§ ASSIGNED TASK
Among the records that follow, count the lines where "teaching" appears, and state the count by itself.

§ PROVIDED RECORDS

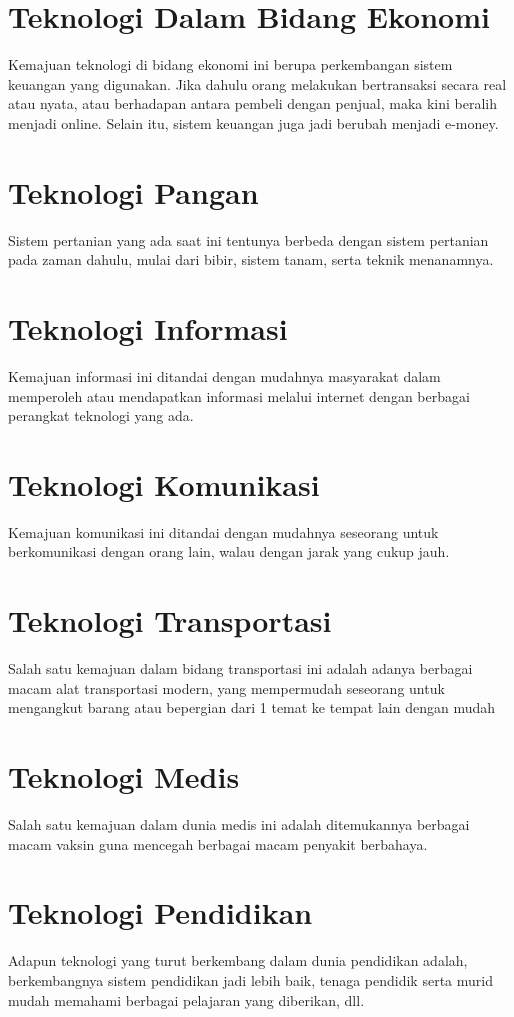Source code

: \section{Teknologi Dalam Bidang Ekonomi}
Kemajuan teknologi di bidang ekonomi ini berupa perkembangan sistem keuangan yang digunakan. Jika dahulu orang melakukan bertransaksi secara real atau nyata, atau berhadapan antara pembeli dengan penjual, maka kini beralih menjadi online. Selain itu, sistem keuangan juga jadi berubah menjadi e-money.
\section{Teknologi Pangan}
Sistem pertanian yang ada saat ini tentunya berbeda dengan sistem pertanian pada zaman dahulu, mulai dari bibir, sistem tanam, serta teknik menanamnya.
\section{Teknologi Informasi}
Kemajuan informasi ini ditandai dengan mudahnya masyarakat dalam memperoleh atau mendapatkan informasi melalui internet dengan berbagai perangkat teknologi yang ada.
\section{Teknologi Komunikasi}
Kemajuan komunikasi ini ditandai dengan mudahnya seseorang untuk berkomunikasi dengan orang lain, walau dengan jarak yang cukup jauh.
\section{Teknologi Transportasi}
Salah satu kemajuan dalam bidang transportasi ini adalah adanya berbagai macam alat transportasi modern, yang mempermudah seseorang untuk mengangkut barang atau bepergian dari 1 temat ke tempat lain dengan mudah
\section{Teknologi Medis}
Salah satu kemajuan dalam dunia medis ini adalah ditemukannya berbagai macam vaksin guna mencegah berbagai macam penyakit berbahaya.
\section{Teknologi Pendidikan}
Adapun teknologi yang turut berkembang dalam dunia pendidikan adalah, berkembangnya sistem pendidikan jadi lebih baik, tenaga pendidik serta murid mudah memahami berbagai pelajaran yang diberikan, dll.






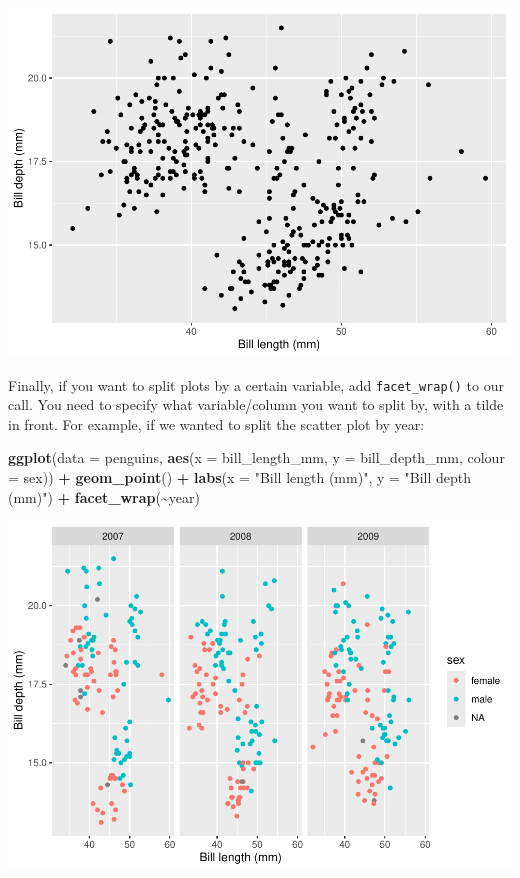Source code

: \documentclass[
]{book}
\newenvironment{Shaded}{\begin{snugshade}}{\end{snugshade}}
\newcommand{\AttributeTok}[1]{\textcolor[rgb]{0.13,0.29,0.53}{#1}}
\newcommand{\FunctionTok}[1]{\textcolor[rgb]{0.13,0.29,0.53}{\textbf{#1}}}
\newcommand{\NormalTok}[1]{#1}
\newcommand{\SpecialCharTok}[1]{\textcolor[rgb]{0.81,0.36,0.00}{\textbf{#1}}}
\newcommand{\StringTok}[1]{\textcolor[rgb]{0.31,0.60,0.02}{#1}}
\begin{document}
\includegraphics{_main_files/figure-latex/unnamed-chunk-61-1.pdf}

Finally, if you want to split plots by a certain variable, add \texttt{facet\_wrap()} to our call. You need to specify what variable/column you want to split by, with a tilde in front. For example, if we wanted to split the scatter plot by year:

\begin{Shaded}
\begin{Highlighting}[]
\FunctionTok{ggplot}\NormalTok{(}\AttributeTok{data =}\NormalTok{ penguins, }\FunctionTok{aes}\NormalTok{(}\AttributeTok{x =}\NormalTok{ bill\_length\_mm, }\AttributeTok{y =}\NormalTok{ bill\_depth\_mm, }\AttributeTok{colour =}\NormalTok{ sex)) }\SpecialCharTok{+} \FunctionTok{geom\_point}\NormalTok{() }\SpecialCharTok{+}
  \FunctionTok{labs}\NormalTok{(}\AttributeTok{x =} \StringTok{"Bill length (mm)"}\NormalTok{, }\AttributeTok{y =} \StringTok{"Bill depth (mm)"}\NormalTok{)  }\SpecialCharTok{+} \FunctionTok{facet\_wrap}\NormalTok{(}\SpecialCharTok{\textasciitilde{}}\NormalTok{year)}
\end{Highlighting}
\end{Shaded}

\includegraphics{_main_files/figure-latex/unnamed-chunk-62-1.pdf}
\end{document}

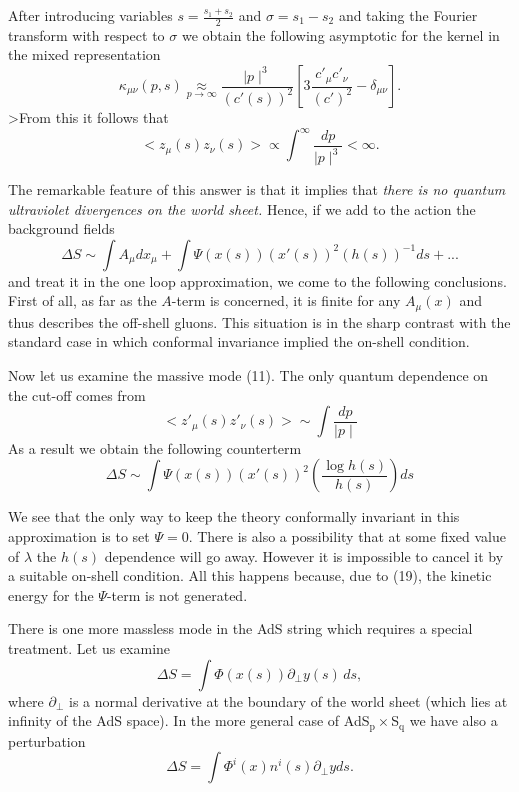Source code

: \documentclass[a4paper,12pt]{article}
\begin{document}
After introducing variables $s=\frac{s_{1}+s_{2}}{2}$ and $\sigma
=s_{1}-s_{2}$ and taking the Fourier transform with respect to $\sigma $ we
obtain the following asymptotic for the kernel in the mixed representation 
\begin{equation}
\kappa _{\mu \nu }(p,s)\underset{p\rightarrow \infty }{\approx }\frac{\mid
p\mid ^{3}}{(c'(s))^{2}}[3\frac{c'_{\mu }c'_{\nu
}}{(c')^{2}}-\delta _{\mu \nu }].
\end{equation}
>From this it follows that 
\begin{equation}
<z_{\mu }(s)z_{\nu }(s)>\varpropto \int^{\infty }\frac{dp}{\mid p\mid ^{3}}%
<\infty.
\end{equation}

The remarkable feature of this answer is that it implies that \emph{there is
no quantum ultraviolet divergences on the world sheet.} Hence, if we add to
the action the background fields 
\begin{equation}
\Delta S\sim \int A_{\mu }dx_{\mu }+\int \Psi (x(s))(x'(s))^{2}(h(s))^{-1}ds+...
\end{equation}
and treat it in the one loop approximation, we come to the following
conclusions. First of all, as far as the $A$-term is concerned, it is finite
for any $A_{\mu }(x)$ and thus describes the off-shell gluons. This
situation is in the sharp contrast with the standard case in which conformal
invariance implied the on-shell condition.

Now let us examine the massive mode (11). The only quantum dependence on the
cut-off comes from 
\begin{equation}
<z'_{\mu }(s)z'_{\nu }(s)>\sim \int \frac{dp}{\mid
p\mid }
\end{equation}
As a result we obtain the following counterterm 
\begin{equation}
\Delta S\sim \int \Psi (x(s))(x'(s))^{2}(\frac{\log h(s)}{h(s)}%
)ds
\end{equation}

We see that the only way to keep the theory conformally invariant in this
approximation is to set $\Psi =0$. There is also a possibility that at some
fixed value of $\lambda $ the $h(s)$ dependence will go away. However it is
impossible to cancel it by a suitable on-shell condition. All this happens
because, due to (19), the kinetic energy for the $\Psi $-term is not
generated.

There is one more massless mode in the AdS string which requires a special
treatment. Let us examine 
\begin{equation}
\Delta S=\int \Phi (x(s))\partial _{\bot }y(s)\,ds,
\end{equation}
where $\partial _{\bot }$ is a normal derivative at the boundary of the
world sheet (which lies at infinity of the AdS space). In the more general
case of AdS$_{\text{p}}\times $S$_{\text{q}}$ we have also a perturbation 
\begin{equation}
\Delta S=\int \Phi ^{i}(x)n^{i}(s)\partial _{\bot }yds.
\end{equation}
\end{document}
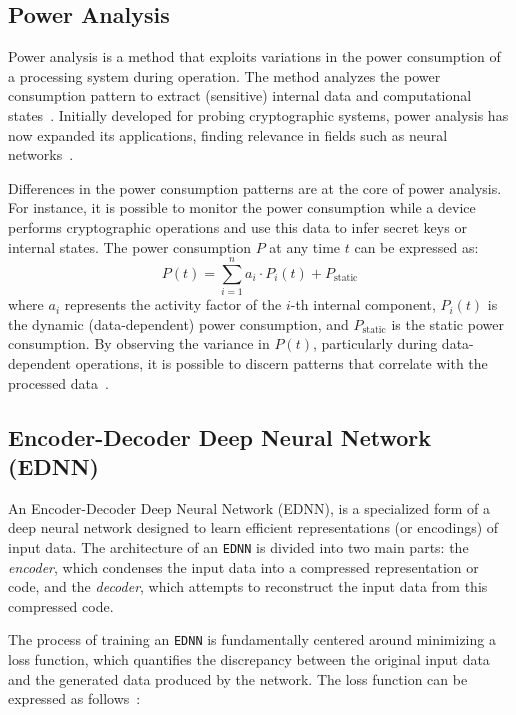 \documentclass[letterpaper]{article}
\begin{document}
\subsection{Power Analysis}
\label{sec:PowerAnalBackground}
Power analysis is a method that exploits variations in the power consumption of a processing system during operation. The method analyzes the power consumption pattern to extract (sensitive) internal data and computational states~\cite{10.1007/3-540-48405-1_25}. Initially developed for probing cryptographic systems, power analysis has now expanded its applications, finding relevance in fields such as neural networks~\cite{Real2021PhysicalSA}.

Differences in the power consumption patterns are at the core of power analysis. For instance, it is possible to monitor the power consumption while a device performs cryptographic operations and use this data to infer secret keys or internal states. The power consumption $ P $ at any time $ t $ can be expressed as:
\begin{equation}
P(t) = \sum_{i=1}^{n} a_i \cdot P_i(t) + P_{\text{static}}
\end{equation}
where $ a_i $ represents the activity factor of the $ i $-th internal component, $ P_i(t) $ is the dynamic (data-dependent) power consumption, and $ P_{\text{static}} $ is the static power consumption. By observing the variance in $ P(t) $, particularly during data-dependent operations, it is possible to discern patterns that correlate with the processed data~\cite{10.1007/3-540-48405-1_25}.


\subsection{Encoder-Decoder Deep Neural Network (EDNN)}
\label{sec:AutoEncBackground}
An Encoder-Decoder Deep Neural Network (EDNN), is a specialized form of a deep neural network designed to learn efficient representations (or encodings) of input data. The architecture of an \texttt{EDNN} is divided into two main parts: the \emph{encoder}, which condenses the input data into a compressed representation or code, and the \emph{decoder}, which attempts to reconstruct the input data from this compressed code.

The process of training an \texttt{EDNN} is fundamentally centered around minimizing a loss function, which quantifies the discrepancy between the original input data and the generated data produced by the network. The loss function can be expressed as follows~\cite{nielsen2015neural}:
\end{document}
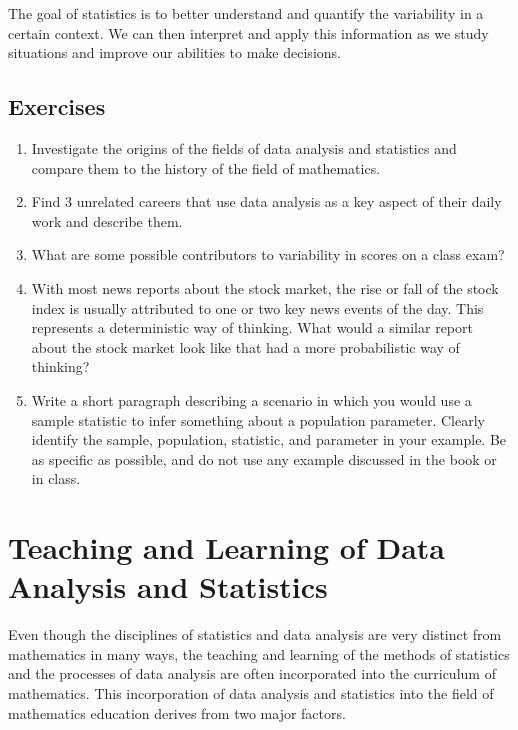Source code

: \documentclass[
]{book}
\theoremstyle{definition}
\theoremstyle{definition}
\theoremstyle{definition}
\theoremstyle{definition}
\theoremstyle{remark}
\begin{document}
The goal of statistics is to better understand and quantify the variability in a certain context. We can then interpret and apply this information as we study situations and improve our abilities to make decisions.

\hypertarget{exercises-58}{%
\subsection{Exercises}\label{exercises-58}}

\begin{enumerate}
\def\labelenumi{\arabic{enumi}.}
\item
  Investigate the origins of the fields of data analysis and statistics and compare them to the history of the field of mathematics.
\item
  Find 3 unrelated careers that use data analysis as a key aspect of their daily work and describe them.
\item
  What are some possible contributors to variability in scores on a class exam?
\item
  With most news reports about the stock market, the rise or fall of the stock index is usually attributed to one or two key news events of the day. This represents a deterministic way of thinking. What would a similar report about the stock market look like that had a more probabilistic way of thinking?
\item
  Write a short paragraph describing a scenario in which you would use a sample statistic to infer something about a population parameter. Clearly identify the sample, population, statistic, and parameter in your example. Be as specific as possible, and do not use any example discussed in the book or in class.
\end{enumerate}

\hypertarget{teaching-and-learning-of-data-analysis-and-statistics}{%
\section{Teaching and Learning of Data Analysis and Statistics}\label{teaching-and-learning-of-data-analysis-and-statistics}}

Even though the disciplines of statistics and data analysis are very distinct from mathematics in many ways, the teaching and learning of the methods of statistics and the processes of data analysis are often incorporated into the curriculum of mathematics. This incorporation of data analysis and statistics into the field of mathematics education derives from two major factors.
\end{document}
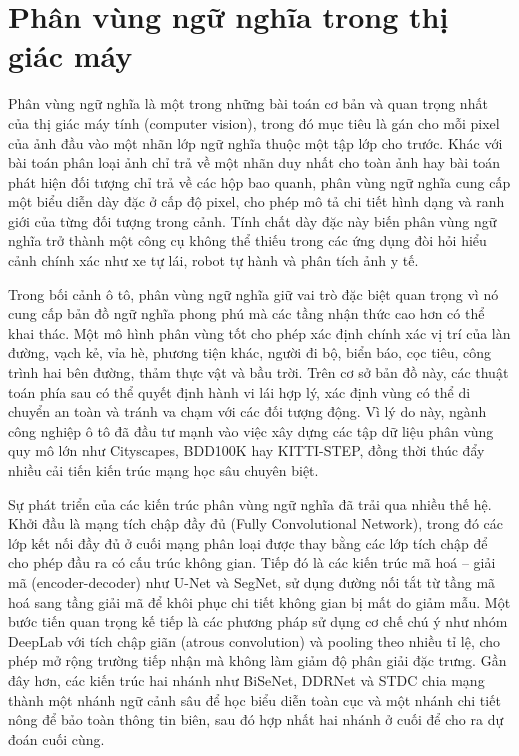 \section{Phân vùng ngữ nghĩa trong thị giác máy}

Phân vùng ngữ nghĩa là một trong những bài toán cơ bản và quan trọng nhất của thị giác máy tính (computer vision), trong đó mục tiêu là gán cho mỗi pixel của ảnh đầu vào một nhãn lớp ngữ nghĩa thuộc một tập lớp cho trước. Khác với bài toán phân loại ảnh chỉ trả về một nhãn duy nhất cho toàn ảnh hay bài toán phát hiện đối tượng chỉ trả về các hộp bao quanh, phân vùng ngữ nghĩa cung cấp một biểu diễn dày đặc ở cấp độ pixel, cho phép mô tả chi tiết hình dạng và ranh giới của từng đối tượng trong cảnh. Tính chất dày đặc này biến phân vùng ngữ nghĩa trở thành một công cụ không thể thiếu trong các ứng dụng đòi hỏi hiểu cảnh chính xác như xe tự lái, robot tự hành và phân tích ảnh y tế.

Trong bối cảnh ô tô, phân vùng ngữ nghĩa giữ vai trò đặc biệt quan trọng vì nó cung cấp bản đồ ngữ nghĩa phong phú mà các tầng nhận thức cao hơn có thể khai thác. Một mô hình phân vùng tốt cho phép xác định chính xác vị trí của làn đường, vạch kẻ, vỉa hè, phương tiện khác, người đi bộ, biển báo, cọc tiêu, công trình hai bên đường, thảm thực vật và bầu trời. Trên cơ sở bản đồ này, các thuật toán phía sau có thể quyết định hành vi lái hợp lý, xác định vùng có thể di chuyển an toàn và tránh va chạm với các đối tượng động. Vì lý do này, ngành công nghiệp ô tô đã đầu tư mạnh vào việc xây dựng các tập dữ liệu phân vùng quy mô lớn như Cityscapes, BDD100K hay KITTI-STEP, đồng thời thúc đẩy nhiều cải tiến kiến trúc mạng học sâu chuyên biệt.

Sự phát triển của các kiến trúc phân vùng ngữ nghĩa đã trải qua nhiều thế hệ. Khởi đầu là mạng tích chập đầy đủ (Fully Convolutional Network), trong đó các lớp kết nối đầy đủ ở cuối mạng phân loại được thay bằng các lớp tích chập để cho phép đầu ra có cấu trúc không gian. Tiếp đó là các kiến trúc mã hoá -- giải mã (encoder-decoder) như U-Net và SegNet, sử dụng đường nối tắt từ tầng mã hoá sang tầng giải mã để khôi phục chi tiết không gian bị mất do giảm mẫu. Một bước tiến quan trọng kế tiếp là các phương pháp sử dụng cơ chế chú ý như nhóm DeepLab với tích chập giãn (atrous convolution) và pooling theo nhiều tỉ lệ, cho phép mở rộng trường tiếp nhận mà không làm giảm độ phân giải đặc trưng. Gần đây hơn, các kiến trúc hai nhánh như BiSeNet, DDRNet và STDC chia mạng thành một nhánh ngữ cảnh sâu để học biểu diễn toàn cục và một nhánh chi tiết nông để bảo toàn thông tin biên, sau đó hợp nhất hai nhánh ở cuối để cho ra dự đoán cuối cùng.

§ TASK OUTPUT
3